Celia abbassò gli occhi sulle sue scarpe, sentendosi di colpo accartocciata come le lattine di birra che i ragazzi avevano ai loro piedi.

«Non è bellissima?»

Celia alzò di colpo gli occhi su Chris. «Eh?»

«Solo a lui sorride in quel modo.» La voce del ragazzo era carica di rammarico.

Fu lì che Celia capì e si diede della deficiente. Capì che il biondo doveva aver notato a sua volta le deliziose fossette di Sharleen, che forse avevano provocato in lui quello che a lei suscitava incrociare lo sguardo di Logan anche solo per una frazione di secondo.

«È bellissima» ripeté Chris, l'aria sognante.

Celia ripensò al comportamento di Sharleen di quel pomeriggio e realizzò che molto probabilmente "bellissima" non sarebbe stato il primo aggettivo che avrebbe usato per descriverla. Però bella lo era sul serio, quello doveva ammetterlo: piccola e graziosa, con quel visetto angelico e i boccoli bruni che le scendevano come onde sulle spalle. Era più o meno alta quanto Mina ma, se una pareva un piccolo terremoto, l'altra era la quintessenza della grazia e della femminilità.
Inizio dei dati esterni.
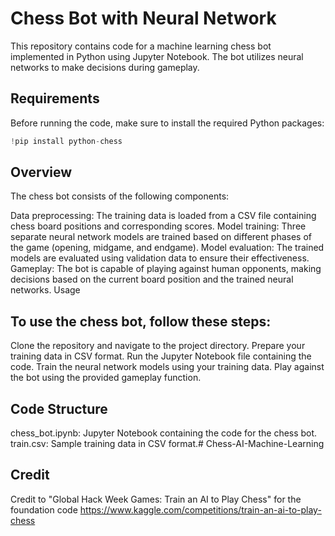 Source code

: # Chess Bot with Neural Network
This repository contains code for a machine learning chess bot implemented in Python using Jupyter Notebook. The bot utilizes neural networks to make decisions during gameplay.

## Requirements
Before running the code, make sure to install the required Python packages:

```python
!pip install python-chess
```


## Overview
The chess bot consists of the following components:

Data preprocessing: The training data is loaded from a CSV file containing chess board positions and corresponding scores.
Model training: Three separate neural network models are trained based on different phases of the game (opening, midgame, and endgame).
Model evaluation: The trained models are evaluated using validation data to ensure their effectiveness.
Gameplay: The bot is capable of playing against human opponents, making decisions based on the current board position and the trained neural networks.
Usage

## To use the chess bot, follow these steps:

Clone the repository and navigate to the project directory.
Prepare your training data in CSV format.
Run the Jupyter Notebook file containing the code.
Train the neural network models using your training data.
Play against the bot using the provided gameplay function.

## Code Structure
chess_bot.ipynb: Jupyter Notebook containing the code for the chess bot.
train.csv: Sample training data in CSV format.# Chess-AI-Machine-Learning

## Credit
Credit to "Global Hack Week Games: Train an AI to Play Chess" for the foundation code
https://www.kaggle.com/competitions/train-an-ai-to-play-chess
«Sì» fece Celia, incerta se proseguire o meno. Dopo un attimo, si decise ad aggiungere, timidamente: «Io però preferisco Logan.»

Chris si voltò di scatto a guardarla, un sorriso divertito che andava sostituendosi alla sua espressione malinconica. «Ti piace Logan?»

Sentendosi addosso quello sguardo così insistente, Celia arrossì fino alla radice dei capelli. «Un po'» bofonchiò infine, evitando il suo sguardo.

Chris rise di gusto. Quando il suono della sua risata si fu spento, fuso insieme a quelle di tutti gli altri ragazzi, tra i quali gli effetti dell'alcol iniziavano a farsi sentire, i due tornarono in silenzio ad osservare il loro gruppetto, le fonti dei loro batticuori.

Chris recuperò la sua lattina dal terreno e la aprì con uno schiocco.

«Riusciremo a conquistarli» lo sentì dire in tono solenne.

Celia ridacchiò e scosse piano la testa. «Chissà.»

Non ne era granché convinta, ma aprì a sua volta la lattina. Niente coltelli, niente incisioni, niente tagli sulla bocca nel tentativo di bere senza fare disastri. Senza dare spettacolo, come piaceva a lei.

Celia sbatté rumorosamente la sua birra contro quella di Chris e, gli occhi fissi su Logan, la bevve fino all'ultima goccia.